Ich muss auch sagen, dass mir die lockere Atmosphäre hier sehr gut gefällt. Die Profs sind sehr bemüht (wenn auch nicht immer mathematisch oder didaktisch besser). Wenn man hingeht um Fragen zu stellen, nehmen sie sich Zeit--für Antworten und für ein Schwätzchen. Man redet sich generell mit Vornamen an, auch den Prüfungsausschussvorsitzenden. Mein Betreuer hat mich regelmäßig zur heißen Schokolade eingeladen :-)
Wir als Honours-Studenten haben auch schon einen "höhren" Status als der normale kleine Student. Also, das Honours-Jahr ist das vierte Studienjahr. Das macht längst nicht jeder. Die meisten hören nach 3 Jahren mit ihrem Bachelor auf. Honours darf nur machen, wer gut ist (und nach diesem 4. Jahr ist man zum PhD-Studium, also zum Doktor machen, qualifiziert). Das Jahr beinhaltet ganz normal Vorlesungen, und eine Studienarbeit (von der ihr schon so viel gehört habt). Als Honours-Student bekommt man einen eigenen Schreibtisch mit Computer in einem gemeinsamen großen Büro (okay, wir waren so ca. 15), darf Telefon, Drucker und Kopierer kostenlos nutzen (die Seitenzahlen sind begrenzt, aber ausreichend), wird zum Mitarbeiter-Fußball eingeladen u.s.w. Die Honours Kurse sind recht klein, meist zwischen 10 und 20 Teilnehmern. Sehr angenehm.
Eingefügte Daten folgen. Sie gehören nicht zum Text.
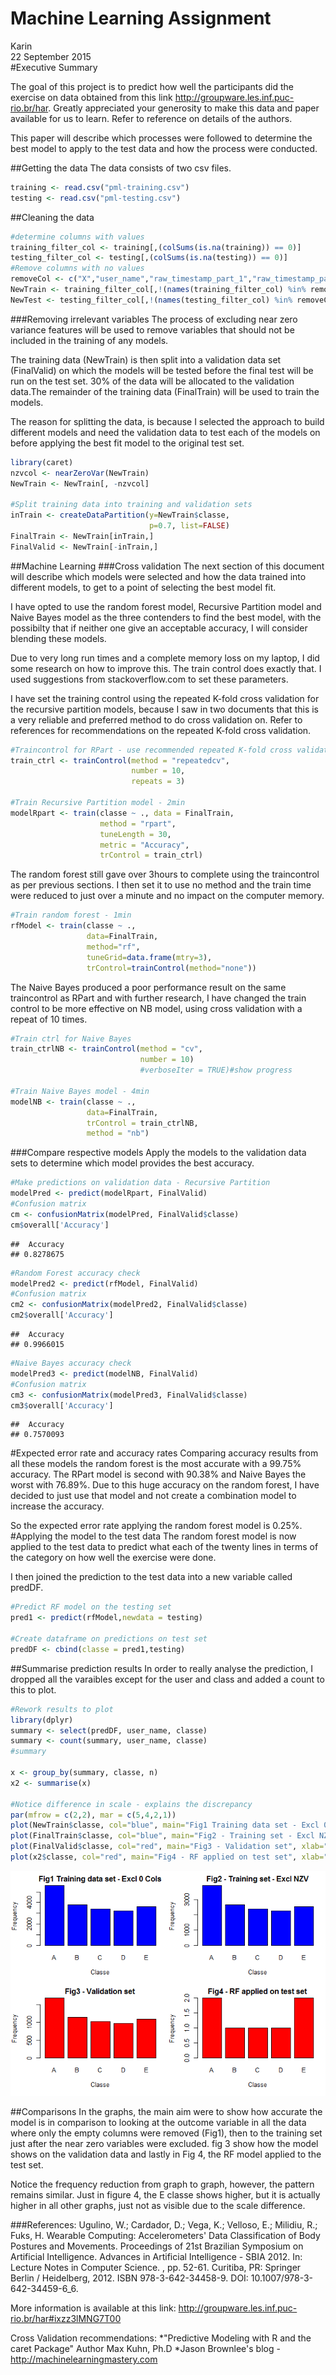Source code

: # Machine Learning Assignment
Karin  
22 September 2015  
#Executive Summary

The goal of this project is to predict how well the participants did the exercise on data obtained from this link http://groupware.les.inf.puc-rio.br/har. Greatly appreciated your generosity to make this data and paper available for us to learn. Refer to reference on details of the authors. 

This paper will describe which processes were followed to determine the best model to apply to the test data and how the process were conducted. 
 
##Getting the data
The data consists of two csv files.

```r
training <- read.csv("pml-training.csv") 
testing <- read.csv("pml-testing.csv") 
```

##Cleaning the data

```r
#determine columns with values
training_filter_col <- training[,(colSums(is.na(training)) == 0)]
testing_filter_col <- testing[,(colSums(is.na(testing)) == 0)]
#Remove columns with no values
removeCol <- c("X","user_name","raw_timestamp_part_1","raw_timestamp_part_2","cvtd_timestamp","new_window")
NewTrain <- training_filter_col[,!(names(training_filter_col) %in% removeCol)]
NewTest <- testing_filter_col[,!(names(testing_filter_col) %in% removeCol)]
```

###Removing irrelevant variables
The process of excluding near zero variance features will be used to remove variables that should not be included in the training of any models. 

The training data (NewTrain) is then split into a validation data set (FinalValid) on which the models will be tested before the final test will be run on the test set. 30% of the data will be allocated to the validation data.The remainder of the training data (FinalTrain) will be used to train the models.

The reason for splitting the data, is because I selected the approach to build different models and need the validation data to test each of the models on before applying the best fit model to the original test set.

```r
library(caret)
nzvcol <- nearZeroVar(NewTrain)
NewTrain <- NewTrain[, -nzvcol]

#Split training data into training and validation sets
inTrain <- createDataPartition(y=NewTrain$classe,
                               p=0.7, list=FALSE)
FinalTrain <- NewTrain[inTrain,]
FinalValid <- NewTrain[-inTrain,]
```

##Machine Learning
###Cross validation
The next section of this document will describe which models were selected and how the data trained into different models, to get to a point of selecting the best model fit.

I have opted to use the random forest model, Recursive Partition model and Naive Bayes model as the three contenders to find the best model, with the possibilty that if neither one give an acceptable accuracy, I will consider blending these models.

Due to very long run times and a complete memory loss on my laptop, I did some research on how to improve this. The train control does exactly that. I used suggestions from stackoverflow.com to set these parameters.

I have set the training control using the repeated K-fold cross validation for the recursive partition models, because I saw in two documents that this is a very reliable and preferred method to do cross validation on. Refer to references for recommendations on the repeated K-fold cross validation.


```r
#Traincontrol for RPart - use recommended repeated K-fold cross validation
train_ctrl <- trainControl(method = "repeatedcv", 
                           number = 10, 
                           repeats = 3) 

#Train Recursive Partition model - 2min
modelRpart <- train(classe ~ ., data = FinalTrain, 
                    method = "rpart", 
                    tuneLength = 30, 
                    metric = "Accuracy",
                    trControl = train_ctrl)
```

The random forest still gave over 3hours to complete using the traincontrol as per previous sections. I then set it to use no method and the train time were reduced to just over a minute and no impact on the computer memory.


```r
#Train random forest - 1min
rfModel <- train(classe ~ ., 
                 data=FinalTrain, 
                 method="rf", 
                 tuneGrid=data.frame(mtry=3),
                 trControl=trainControl(method="none"))
```

The Naive Bayes produced a poor performance result on the same traincontrol as RPart and with further research, I have changed the train control to be more effective on NB model, using cross validation with a repeat of 10 times. 

```r
#Train ctrl for Naive Bayes
train_ctrlNB <- trainControl(method = "cv",
                             number = 10)
                             #verboseIter = TRUE)#show progress

#Train Naive Bayes model - 4min
modelNB <- train(classe ~ ., 
                 data=FinalTrain, 
                 trControl = train_ctrlNB, 
                 method = "nb")
```

###Compare respective models
Apply the models to the validation data sets to determine which model provides the best accuracy.

```r
#Make predictions on validation data - Recursive Partition
modelPred <- predict(modelRpart, FinalValid)
#Confusion matrix
cm <- confusionMatrix(modelPred, FinalValid$classe)
cm$overall['Accuracy']
```

```
##  Accuracy 
## 0.8278675
```

```r
#Random Forest accuracy check
modelPred2 <- predict(rfModel, FinalValid)
#Confusion matrix
cm2 <- confusionMatrix(modelPred2, FinalValid$classe)
cm2$overall['Accuracy']
```

```
##  Accuracy 
## 0.9966015
```

```r
#Naive Bayes accuracy check
modelPred3 <- predict(modelNB, FinalValid)
#Confusion matrix
cm3 <- confusionMatrix(modelPred3, FinalValid$classe)
cm3$overall['Accuracy']
```

```
##  Accuracy 
## 0.7570093
```
#Expected error rate and accuracy rates
Comparing accuracy results from all these models the random forest is the most accurate with a 99.75% accuracy. The RPart model is second with 90.38% and Naive Bayes the worst with 76.89%. Due to this huge accuracy on the random forest, I have decided to just use that model and not create a combination model to increase the accuracy.

So the expected error rate applying the random forest model is 0.25%.
#Applying the model to the test data
The random forest model is now applied to the test data to predict what each of the twenty lines in terms of the category on how well the exercise were done.

I then joined the prediction to the test data into a new variable called predDF.

```r
#Predict RF model on the testing set
pred1 <- predict(rfModel,newdata = testing)

#Create dataframe on predictions on test set
predDF <- cbind(classe = pred1,testing)
```

##Summarise prediction results
In order to really analyse the prediction, I dropped all the varaibles except for the user and class and added a count to this to plot.

```r
#Rework results to plot
library(dplyr)
summary <- select(predDF, user_name, classe)
summary <- count(summary, user_name, classe)
#summary

x <- group_by(summary, classe, n)
x2 <- summarise(x)

#Notice difference in scale - explains the discrepancy
par(mfrow = c(2,2), mar = c(5,4,2,1))
plot(NewTrain$classe, col="blue", main="Fig1 Training data set - Excl 0 Cols", xlab="Classe", ylab="Frequency")
plot(FinalTrain$classe, col="blue", main="Fig2 - Training set - Excl NZV", xlab="Classe", ylab="Frequency")
plot(FinalValid$classe, col="red", main="Fig3 - Validation set", xlab="Classe", ylab="Frequency")
plot(x2$classe, col="red", main="Fig4 - RF applied on test set", xlab="Classe", ylab="Frequency")
```

![](MachineLearning_files/figure-html/unnamed-chunk-9-1.png) 

##Comparisons
In the graphs, the main aim were to show how accurate the model is in comparison to looking at the outcome variable in all the data where only the empty columns were removed (Fig1), then to the training set just after the near zero variables were excluded. fig 3 show how the model shows on the validation data and lastly in Fig 4, the RF model applied to the test set.

Notice the frequency reduction from graph to graph, however, the pattern remains similar. Just in figure 4, the E classe shows higher, but it is actually higher in all other graphs, just not as visible due to the scale difference.

###References:
Ugulino, W.; Cardador, D.; Vega, K.; Velloso, E.; Milidiu, R.; Fuks, H. Wearable Computing: Accelerometers' Data Classification of Body Postures and Movements. Proceedings of 21st Brazilian Symposium on Artificial Intelligence. Advances in Artificial Intelligence - SBIA 2012. In: Lecture Notes in Computer Science. , pp. 52-61. Curitiba, PR: Springer Berlin / Heidelberg, 2012. ISBN 978-3-642-34458-9. DOI: 10.1007/978-3-642-34459-6_6. 

More information is available at this link: http://groupware.les.inf.puc-rio.br/har#ixzz3lMNG7T00

Cross Validation recommendations:
*"Predictive Modeling with R and the caret Package" Author Max Kuhn, Ph.D
*Jason Brownlee's blog - http://machinelearningmastery.com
Generell stimmen einem die Australier zu, dass Studium hier meist reines Mittel zum Zweck ist. Man studiert, um einen gut bezahlten Beruf ergreifen zu können. Den meisten geht es nicht um akademisches Wissen. Das gibt es in Deutschland natürlich auch. Ist schwer zu beschreiben. Aber generell hat das Studium in Deutschland glaube ich einen anderen Stellenwert.
Hmmm, jetzt hab ich viel gesagt. Es war leider sehr konfus (wenn ich meinen DAAD Bericht schreibe sollte ich lieber besser drüber nachdenken!). Das waren die interessanten Dinge, die mir gerade so eingefallen sind.
Ach ja, das heutige Foto gibt's natürlich noch... Australische Mathematiker...

...genauer genommen unsere Maths Honours Clique Gina, ich, Ambros, James und Douglas, bei unserem letzten Treffen. Ein lustiger Haufen, wir hatten schon unseren Spaß zusammen!
Übrigens, Mensen kennt man hier nicht. Karopapier auch nicht. Und die Tafeln sind selbst im Mathe-Gebäude längst nicht so riesig wie in unseren Hörsälen. Nichtmal wirklich vergleichbar mit unseren MI-Übungsräumen, hihi. Da ist man ganz schön mit Wischen beschäftigt.